# 🚀 Quantize classification models for tiny edge deployment 

## Get Pretrained Model

Focoos offers three pretrained classification models in different sizes:

- fai-cls-n-coco  (nano, optimized for Arduino Nicla Vision) 
- fai-cls-s-coco  (small)
- fai-cls-m-coco  (medium)

all models are trained on coco dataset at 224px resolution.

Choose the model size that best fits your accuracy and efficiency needs.

In [None]:
from pprint import pprint

from focoos import ModelManager

model_name = "fai-cls-n-coco"  # you can also take model from focoos hub with "hub://YOUR_MODEL_REF"

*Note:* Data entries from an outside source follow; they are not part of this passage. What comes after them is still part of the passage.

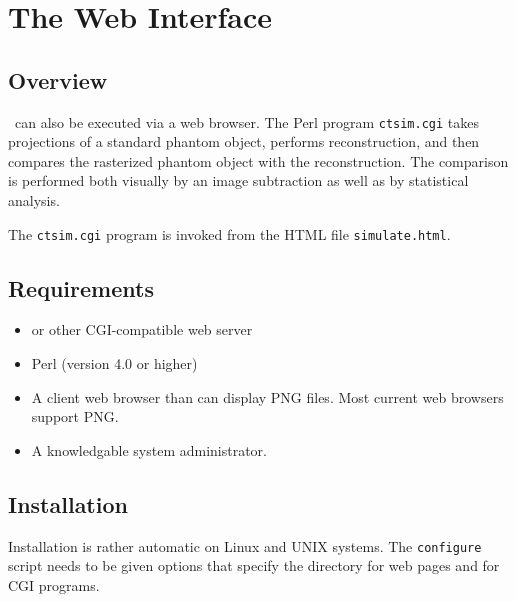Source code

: \chapter{The Web Interface}\label{webinterface}%
%
\ctsimfooter%

\section{Overview}
\ctsim\ can also be executed via a web browser. The Perl program
\texttt{ctsim.cgi} takes projections of a standard phantom object,
performs reconstruction, and then compares the rasterized phantom
object with the reconstruction. The comparison is performed both
visually by an image subtraction as well as by statistical
analysis.

The \texttt{ctsim.cgi} program is invoked from the HTML file
\texttt{simulate.html}.

\section{Requirements}
   \begin{itemize}\itemsep=0pt
      \item {} or other CGI-compatible web server

      \item Perl (version 4.0 or higher)

      \item A client web browser than can display PNG files. Most
      current web browsers support PNG.

      \item A knowledgable system administrator.
\end{itemize}

\section{Installation}
Installation is rather automatic on Linux and UNIX systems. The
\texttt{configure} script needs to be given options that specify
the directory for web pages and for CGI programs.
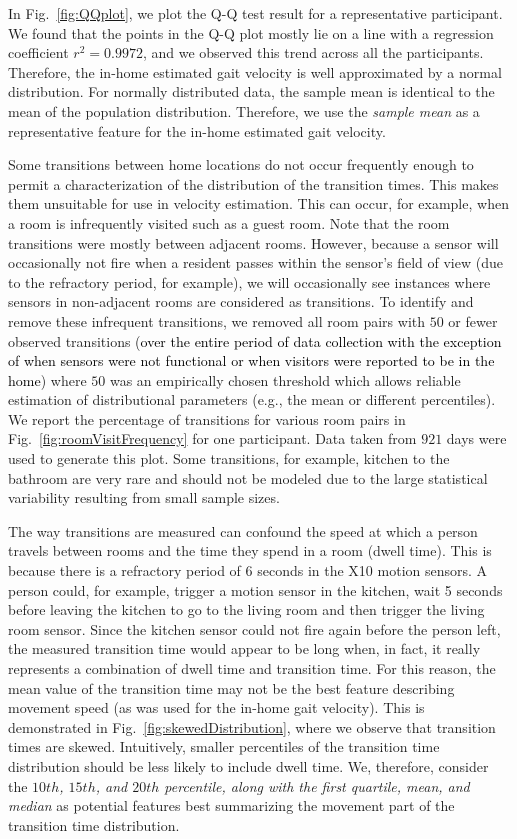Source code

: \documentclass[journal]{IEEEtran}
\newcommand{\ca}[1]{\textcolor{black}{#1}}
\begin{document}
In Fig.~\ref{fig:QQplot}, we plot the Q-Q test result for a representative participant. We found that the points in the Q-Q plot mostly lie on a line with a regression coefficient $r^2 = 0.9972$, and we observed this trend across all the participants. Therefore, the in-home estimated gait velocity is well approximated by a normal distribution. For normally distributed data, the sample mean is identical to the mean of the population distribution. Therefore, we use the \emph{sample mean} as a representative feature for the in-home estimated gait velocity. 


Some transitions between home locations do not occur frequently enough to permit a characterization of the distribution of the transition times.  This makes them unsuitable for use in velocity estimation.  This can occur, for example, when a room is infrequently visited such as a guest room. Note that the room transitions were mostly between adjacent rooms. However, because a sensor will occasionally not fire when a resident passes within the sensor’s field of view (due to the refractory period, for example), we will occasionally see instances where sensors in non-adjacent rooms are considered as transitions. To identify and remove these infrequent transitions, we removed all room pairs with $50$ or fewer observed transitions (\ca{over the entire period of data collection with the exception of when sensors were not functional or when visitors were reported to be in the home}) where $50$ was an empirically chosen threshold which allows reliable estimation of distributional parameters (e.g., the mean or different percentiles). We report the percentage of transitions for various room pairs in Fig.~\ref{fig:roomVisitFrequency} for one participant. Data taken from $921$ days were used to generate this plot. 
Some transitions, for example, kitchen to the bathroom are very rare and should not be modeled due to the large statistical variability resulting from small sample sizes.


The way transitions are measured can confound the speed at which a person travels between rooms and the time they spend in a room (dwell time).  This is because there is a refractory period of 6 seconds in the X10 motion sensors.  A person could, for example, trigger a motion sensor in the kitchen, wait 5 seconds before leaving the kitchen to go to the living room and then trigger the living room sensor.  Since the kitchen sensor could not fire again before the person left, the measured transition time would appear to be long when, in fact, it really represents a combination of dwell time and transition time.  For this reason, the mean value of the transition time may not be the best feature describing movement speed (as was used for the in-home gait velocity). This is demonstrated in Fig.~\ref{fig:skewedDistribution}, where we observe that
transition times are skewed.  Intuitively, smaller percentiles of the transition time distribution should be less likely to include dwell time. We, therefore, consider the \emph{$10th$, $15th$, and $20th$ percentile, along with the  first quartile, mean, and median }as potential features best summarizing the movement part of the transition time distribution.
\end{document}

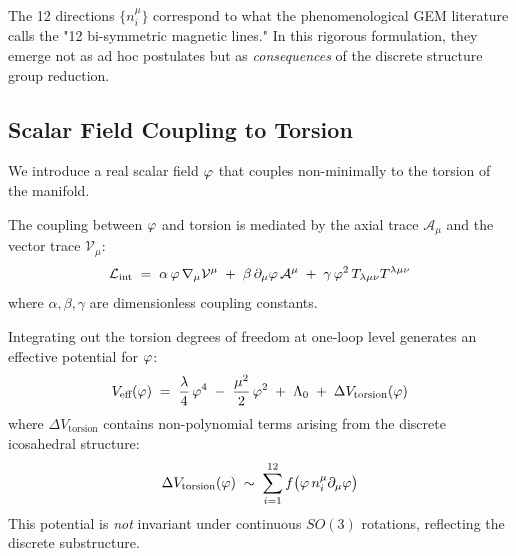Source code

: \begin{remark}
The 12 directions $\{n_i^\mu\}$ correspond to what the phenomenological GEM literature calls the "12 bi-symmetric magnetic lines." In this rigorous formulation, they emerge not as ad hoc postulates but as \textit{consequences} of the discrete structure group reduction.
\end{remark}

\subsection{Scalar Field Coupling to Torsion}

We introduce a real scalar field $\scalarfield$ that couples non-minimally to the torsion of the manifold.

\begin{definition}
The coupling between $\scalarfield$ and torsion is mediated by the axial trace $\mathcal{A}_\mu$ and the vector trace $\mathcal{V}_\mu$:
\begin{equation}
    \lagrangian_{\text{int}} \;=\; \alpha\, \scalarfield\, \nabla_\mu \mathcal{V}^\mu \;+\; \beta\, \partial_\mu \scalarfield\, \mathcal{A}^\mu \;+\; \gamma\, \scalarfield^2\, \torsion_{\lambda\mu\nu}\torsion^{\lambda\mu\nu}
\end{equation}
where $\alpha, \beta, \gamma$ are dimensionless coupling constants.
\end{definition}

\begin{proposition}
Integrating out the torsion degrees of freedom at one-loop level generates an effective potential for $\scalarfield$:
\begin{equation}
    V_{\text{eff}}(\scalarfield) \;=\; \frac{\lambda}{4}\,\scalarfield^4 \;-\; \frac{\mu^2}{2}\,\scalarfield^2 \;+\; \Lambda_0 \;+\; \Delta V_{\text{torsion}}(\scalarfield)
\end{equation}
where $\Delta V_{\text{torsion}}$ contains non-polynomial terms arising from the discrete icosahedral structure:
\begin{equation}
    \Delta V_{\text{torsion}}(\scalarfield) \;\sim\; \sum_{i=1}^{12} f\big(\scalarfield\, n_i^\mu \partial_\mu \scalarfield\big)
\end{equation}
This potential is \textit{not} invariant under continuous $SO(3)$ rotations, reflecting the discrete substructure.
\end{proposition}

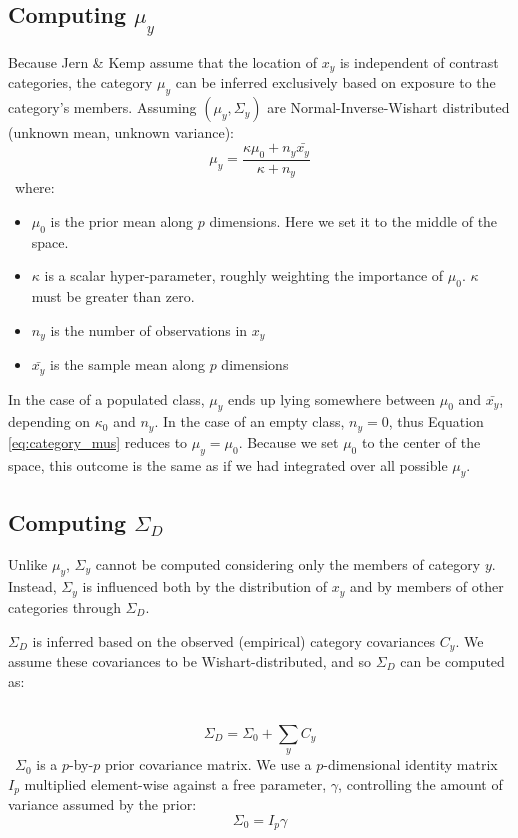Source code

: \documentclass[12pt]{article}
\begin{document}
\subsection*{Computing $\mu_y$}
Because Jern \& Kemp assume that the location of $x_y$ is independent of contrast categories, the category $\mu_{y}$ can be inferred exclusively based on exposure to the category's members. Assuming $(\mu_y, \Sigma_y)$ are Normal-Inverse-Wishart distributed (unknown mean, unknown variance):
\
\begin{equation}
  \mu_y = \dfrac
    {\kappa\mu_{0} + n_y \bar{x_y}}
    {\kappa + n_y}
    \label{eq:category_mus}
\end{equation}
\ 
where:
\begin{itemize}
    \setlength\itemsep{-0.5em}
    \item $\mu_{0}$ is the prior mean along $p$ dimensions. Here we set it to the middle of the space.
    \item $\kappa$ is a scalar hyper-parameter, roughly weighting the importance of $\mu_{0}$. $\kappa$ must be greater than zero.
    \item $n_y$ is the number of observations in $x_y$
    \item $\bar{x_y}$ is the sample mean along $p$ dimensions
\end{itemize}

In the case of a populated class, $\mu_{y}$ ends up lying somewhere between $\mu_{0}$ and $\bar{x_y}$, depending on $\kappa_{0}$ and $n_y$. In the case of an empty class, $n_y = 0$, thus Equation \ref{eq:category_mus} reduces to $\mu_{y} = \mu_{0}$. Because we set $\mu_0$ to the center of the space, this outcome is the same as if we had integrated over all possible $\mu_y$.


\subsection*{Computing $\Sigma_D$}

Unlike $\mu_y$, $\Sigma_y$ cannot be computed considering only the members of category $y$. Instead, $\Sigma_y$ is influenced both by the distribution of $x_y$ and by members of other categories through $\Sigma_D$.

$\Sigma_D$ is inferred based on the observed (empirical) category covariances $C_y$. We assume these covariances to be Wishart-distributed, and so $\Sigma_D$ can be computed as:

\
\begin{equation}
    \Sigma_D = \Sigma_0 + \sum_{y}{C_y}
\end{equation}
\
$\Sigma_{0}$ is a $p$-by-$p$ prior covariance matrix. We use a $p$-dimensional identity matrix $I_p$ multiplied element-wise against a free parameter, $\gamma$, controlling the amount of variance assumed by the prior:
\
\begin{equation}
    \Sigma_0 =  I_p\gamma
\end{equation}
\end{document}
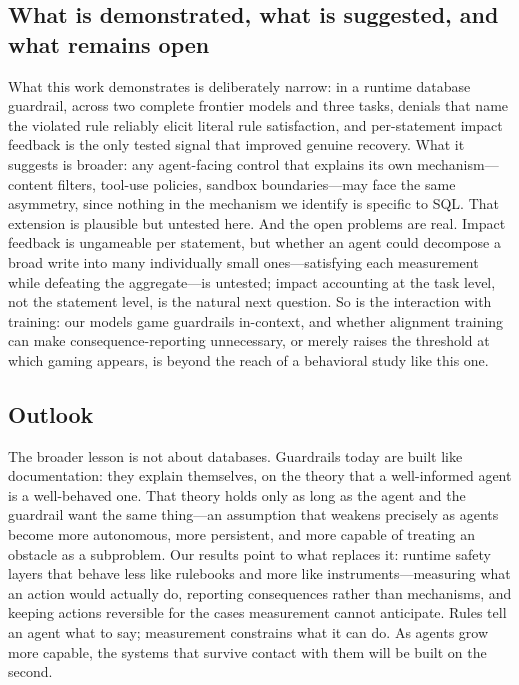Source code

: \documentclass[11pt]{article}
\begin{document}
\subsection{What is demonstrated, what is suggested, and what remains open}

What this work demonstrates is deliberately narrow: in a runtime database
guardrail, across two complete frontier models and three tasks, denials that name
the violated rule reliably elicit literal rule satisfaction, and per-statement
impact feedback is the only tested signal that improved genuine recovery. What it
suggests is broader: any agent-facing control that explains its own
mechanism---content filters, tool-use policies, sandbox boundaries---may face the
same asymmetry, since nothing in the mechanism we identify is specific to SQL. That
extension is plausible but untested here. And the open problems are real. Impact
feedback is ungameable per statement, but whether an agent could decompose a broad
write into many individually small ones---satisfying each measurement while
defeating the aggregate---is untested; impact accounting at the task level, not the
statement level, is the natural next question. So is the interaction with training:
our models game guardrails in-context, and whether alignment training can make
consequence-reporting unnecessary, or merely raises the threshold at which gaming
appears, is beyond the reach of a behavioral study like this one.

\subsection{Outlook}

The broader lesson is not about databases. Guardrails today are built like
documentation: they explain themselves, on the theory that a well-informed agent is
a well-behaved one. That theory holds only as long as the agent and the guardrail
want the same thing---an assumption that weakens precisely as agents become more
autonomous, more persistent, and more capable of treating an obstacle as a
subproblem. Our results point to what replaces it: runtime safety layers that
behave less like rulebooks and more like instruments---measuring what an action
would actually do, reporting consequences rather than mechanisms, and keeping
actions reversible for the cases measurement cannot anticipate. Rules tell an agent
what to say; measurement constrains what it can do. As agents grow more capable, the
systems that survive contact with them will be built on the second.
\end{document}

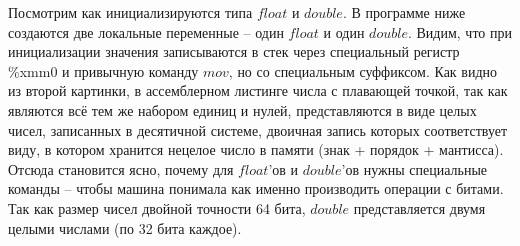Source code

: \documentclass[a4paper,12pt]{article}
\begin{document}
Посмотрим как инициализируются типа $float$ и $double$. В программе ниже создаются две локальные переменные -- один $float$ и один $double$. Видим, что при инициализации значения записываются в стек через специальный регистр \%xmm0 и привычную команду $mov$, но со специальным суффиксом. Как видно из второй картинки, в ассемблерном листинге числа с плавающей точкой, так как являются всё тем же набором единиц и нулей, представляются в виде целых чисел, записанных в десятичной системе, двоичная запись которых соответствует виду, в котором хранится нецелое число в памяти (знак + порядок + мантисса). Отсюда становится ясно, почему для $float$'ов и $double$'ов нужны специальные команды -- чтобы машина понимала как именно производить операции с битами. Так как размер чисел двойной точности 64 бита, $double$ представляется двумя целыми числами (по 32 бита каждое).
\begin{figure}[H]\label{fig: Initialization float and double}
\end{figure}
\end{document}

model = ModelManager.get(model_name)
pprint(model.model_info)

## Export as optimized ONNX for edge deployment

For edge deployment, we need to export model to more portable runtime, like onnxruntime.

In [None]:
import os

from PIL import Image

from focoos import ASSETS_DIR, MODELS_DIR, RuntimeType

image_size = 96  # 96px input size

exported_model = model.export(
    runtime_type=RuntimeType.ONNX_CPU,  # optimized for edge or cpu
    image_size=image_size,
    dynamic_axes=False,  # quantization need static axes!
    simplify_onnx=True,  # simplify and optimize onnx model graph
    onnx_opset=18,
    out_dir=os.path.join(MODELS_DIR, "my_edge_model"),
)  # save to models dir

# benchmark onnx model
exported_model.benchmark(iterations=100)

# test onnx model
im = ASSETS_DIR / "federer.jpg"
result = exported_model.infer(im, annotate=True)
Image.fromarray(result.image)

## Quantize exported model to int8 (or uint8)

In [None]:
from focoos.infer.quantizer import OnnxQuantizer, QuantizationCfg

quantization_cfg = QuantizationCfg(
    size=image_size,  # input size: must be same as exported model
    calibration_images_folder=str(ASSETS_DIR),  # Calibration images folder: It is strongly recommended
    # to use the dataset validation split on which the model was trained.
    # Here, for example, we will use the assets folder.
    format="QO",  # QO (QOperator): All the quantized operators have their own ONNX definitions, like QLinearConv, MatMulInteger etc.
    # QDQ (Quantize-DeQuantize): inserts DeQuantizeLinear(QuantizeLinear(tensor)) between the original operators to simulate the quantization and dequantization process.
    per_channel=False,  # Per-channel quantization: each channel has its own scale/zero-point → more accurate,
    # especially for convolutions, at the cost of extra memory and computation.
    normalize_images=True,  # normalize images during preprocessing: some models have normalization outside of model forward
)

quantizer = OnnxQuantizer(input_model_path=exported_model.model_path, cfg=quantization_cfg)
model_path = quantizer.quantize(
    benchmark=True  # benchmark bot fp32 and int8 models
)

## Inference with quantized model on cpu

In [None]:
from focoos import InferModel

quantized_model = InferModel(model_path, runtime_type=RuntimeType.ONNX_CPU)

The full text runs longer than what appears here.